When only magnitude and direction of a vector matter, then the point of application is of no importance, and the vector is called free vector. On the other hand, a vector bound to a point is called bound vector. The numerical representation of a bound vector is only valid in the system where you bind it. If you bind the same free vector to different systems, the numerical representation changes as well.


Image


This is an important point because if you define a vector by its coordinates, those coordinates are relative to a specific frame of reference.

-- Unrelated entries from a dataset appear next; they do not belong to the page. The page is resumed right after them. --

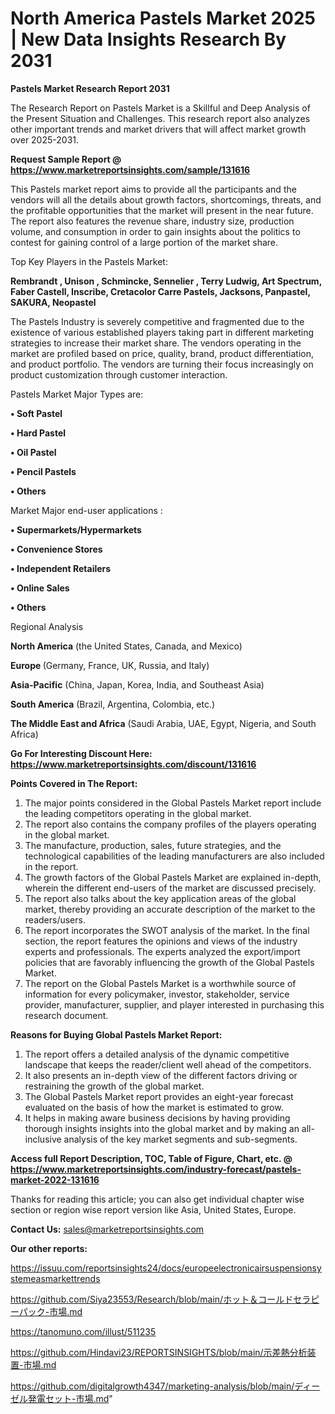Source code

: # North America Pastels Market 2025 | New Data Insights Research By 2031

<strong>Pastels Market Research Report 2031</strong>

The Research Report on Pastels Market is a Skillful and Deep Analysis of the Present Situation and Challenges. This research report also analyzes other important trends and market drivers that will affect market growth over 2025-2031.

<strong>Request Sample Report @ <a href=https://www.marketreportsinsights.com/sample/131616>https://www.marketreportsinsights.com/sample/131616</a></strong>

This Pastels market report aims to provide all the participants and the vendors will all the details about growth factors, shortcomings, threats, and the profitable opportunities that the market will present in the near future. The report also features the revenue share, industry size, production volume, and consumption in order to gain insights about the politics to contest for gaining control of a large portion of the market share.

Top Key Players in the Pastels Market:

<strong>Rembrandt , Unison , Schmincke, Sennelier , Terry Ludwig, Art Spectrum, Faber Castell, Inscribe, Cretacolor Carre Pastels, Jacksons, Panpastel, SAKURA, Neopastel</strong>

The Pastels Industry is severely competitive and fragmented due to the existence of various established players taking part in different marketing strategies to increase their market share. The vendors operating in the market are profiled based on price, quality, brand, product differentiation, and product portfolio. The vendors are turning their focus increasingly on product customization through customer interaction.

Pastels Market Major Types are:

<strong>• Soft Pastel

• Hard Pastel

• Oil Pastel

• Pencil Pastels

• Others</strong>

Market Major end-user applications :

<strong>• Supermarkets/Hypermarkets

• Convenience Stores

• Independent Retailers

• Online Sales

• Others</strong>

Regional Analysis

</u><strong><b>North America</b></strong> (the United States, Canada, and Mexico)

<strong><b>Europe </b></strong>(Germany, France, UK, Russia, and Italy)

<strong><b>Asia-Pacific</b></strong> (China, Japan, Korea, India, and Southeast Asia)

<strong><b>South America</b></strong> (Brazil, Argentina, Colombia, etc.)

<strong><b>The Middle East and Africa</b></strong> (Saudi Arabia, UAE, Egypt, Nigeria, and South Africa)

<strong>Go For Interesting Discount Here: <a href=https://www.marketreportsinsights.com/discount/131616>https://www.marketreportsinsights.com/discount/131616</a></strong>

<strong>Points Covered in The Report:</strong>
<ol>
  <li>The major points considered in the Global Pastels Market report include the leading competitors operating in the global market.</li>
  <li>The report also contains the company profiles of the players operating in the global market.</li>
  <li>The manufacture, production, sales, future strategies, and the technological capabilities of the leading manufacturers are also included in the report.</li>
  <li>The growth factors of the Global Pastels Market are explained in-depth, wherein the different end-users of the market are discussed precisely.</li>
  <li>The report also talks about the key application areas of the global market, thereby providing an accurate description of the market to the readers/users.</li>
  <li>The report incorporates the SWOT analysis of the market. In the final section, the report features the opinions and views of the industry experts and professionals. The experts analyzed the export/import policies that are favorably influencing the growth of the Global Pastels Market.</li>
  <li>The report on the Global Pastels Market is a worthwhile source of information for every policymaker, investor, stakeholder, service provider, manufacturer, supplier, and player interested in purchasing this research document.</li>
</ol>
<strong>Reasons for Buying Global Pastels Market Report:</strong>

<ol>
  <li>The report offers a detailed analysis of the dynamic competitive landscape that keeps the reader/client well ahead of the competitors.</li>
  <li>It also presents an in-depth view of the different factors driving or restraining the growth of the global market.</li>
  <li>The Global Pastels Market report provides an eight-year forecast evaluated on the basis of how the market is estimated to grow.</li>
  <li>It helps in making aware business decisions by having providing thorough insights insights into the global market and by making an all-inclusive analysis of the key market segments and sub-segments.</li>
</ol>
<strong>Access full Report Description, TOC, Table of Figure, Chart, etc. @ <a href=https://www.marketreportsinsights.com/industry-forecast/pastels-market-2022-131616>https://www.marketreportsinsights.com/industry-forecast/pastels-market-2022-131616</a></strong>


Thanks for reading this article; you can also get individual chapter wise section or region wise report version like Asia, United States, Europe.

<strong>Contact Us:</strong>
sales@marketreportsinsights.com

<strong>Our other reports:</strong>

<a href=https://issuu.com/reportsinsights24/docs/europeelectronicairsuspensionsystemeasmarkettrends>https://issuu.com/reportsinsights24/docs/europeelectronicairsuspensionsystemeasmarkettrends</a>

<a href=https://github.com/Siya23553/Research/blob/main/ホット＆コールドセラピーパック-市場.md>https://github.com/Siya23553/Research/blob/main/ホット＆コールドセラピーパック-市場.md</a>

<a href=https://tanomuno.com/illust/511235>https://tanomuno.com/illust/511235</a>

<a href=https://github.com/Hindavi23/REPORTSINSIGHTS/blob/main/示差熱分析装置-市場.md>https://github.com/Hindavi23/REPORTSINSIGHTS/blob/main/示差熱分析装置-市場.md</a>

<a href=https://github.com/digitalgrowth4347/marketing-analysis/blob/main/ディーゼル発電セット-市場.md>https://github.com/digitalgrowth4347/marketing-analysis/blob/main/ディーゼル発電セット-市場.md</a>"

Then, we can conclude that two vectors $\mathbf{u}=(u_x, u_y, u_z)$ and $\mathbf{v}=(v_x, v_y, v_z)$ are equal only if $u_x=v_x$, $u_y=v_y$ and $u_z=v_z$. That is, they have the same coordinates if bound to the origin of a frame.


2.2 - Basic operations

We can also define some interesting operations that can be done with vectors. For example, addition, subtraction, and three different types of multiplication.


2.2.1 - Addition

Numerically, the sum of two vector $\mathbf{u}=(u_x, u_y, u_z)$ and $\mathbf{v}=(v_x, v_y, v_z)$ is defined as


$\mathbf{u}+\mathbf{v}=(u_x+v_x,\ u_y+v_y,\ u_z+v_z)$


The addition may be represented geometrically by placing the tail of the arrow $\mathbf{v}$ at the head of the arrow $\mathbf{u}$, and then drawing an arrow from the tail of $\mathbf{u}$ to the head of $\mathbf{v}$. This new arrow is the vector $\mathbf{u}+\mathbf{v}$, that represents (geometrically) the sum of the two vectors. Alternatively, we can bind $\mathbf{u}$ and $\mathbf{v}$ to a shared point and then draw the diagonal of the parallelogram with sides $\mathbf{u}$ and $\mathbf{v}$.


Image


The difference of two vector $\mathbf{u}$ and $\mathbf{v}$ is defined as


$\mathbf{u}-\mathbf{v}=(u_x-v_x,\ u_y-v_y,\ u_z-v_z)$


The subtraction may be represented geometrically by bounding $\mathbf{u}$ and $\mathbf{v}$ to a shared point and then drawing an arrow from the head of $\mathbf{v}$ to the head of $\mathbf{u}$. Alternatively, we can place the tail of the inverse of $\mathbf{v}$ at the head of $\mathbf{u}$. At that point, we can draw an arrow from the tail of $\mathbf{u}$ to the head of $-\mathbf{v}$ (the inverse of a vector will be formally defined in the next section). The new arrow represents (geometrically) the vector $\mathbf{u}-\mathbf{v}$.


Image


2.2.2 - Scalar multiplication

We can multiply a vector $\mathbf{v}=(x, y, z)$ with a scalar $k$ (a real number). Numerically, this operation is defined as


$k\mathbf{v}=k(x,y,z)=(kx,ky,kz)$


Geometrically, this is equivalent to scale a vector (that’s why real numbers are often called scalars). If $k$ is a negative number we have a change of direction as well (that is, the resultant vector aims in the opposite direction). If $k=−1$ we get the inverse $-\mathbf{v}$ of a vector $\mathbf{v}$. The inverse of a vector aims in the opposite direction without changing its length.


Image


2.2.2.1 - Properties of addition and scalar multiplication

Below are some of the properties of vector addition and scalar multiplication:

Commutative (vector) $\mathbf{u}+\mathbf{v}=\mathbf{v}+\mathbf{u}$
Associative (vector) $(\mathbf{u}+\mathbf{v})+\mathbf{w}=\mathbf{u}+(\mathbf{v}+\mathbf{w})$
Additive Identity $\mathbf{v}+\mathbf{0}=\mathbf{v}$ (where $\mathbf{0}$ is the zero (or null) vector, whose components are all zero)
Distributive (vector) $k(\mathbf{u}+\mathbf{v})=k\mathbf{u}+k\mathbf{v}$
Distributive (scalar) $(k+t)\mathbf{v}=k\mathbf{v}+t\mathbf{v}$
Associative (scalar) $k(t\mathbf{v})=(kt)\mathbf{v}$
Multiplicative Identity $1\mathbf{v}=\mathbf{v}$ (where $k=1$ is a scalar)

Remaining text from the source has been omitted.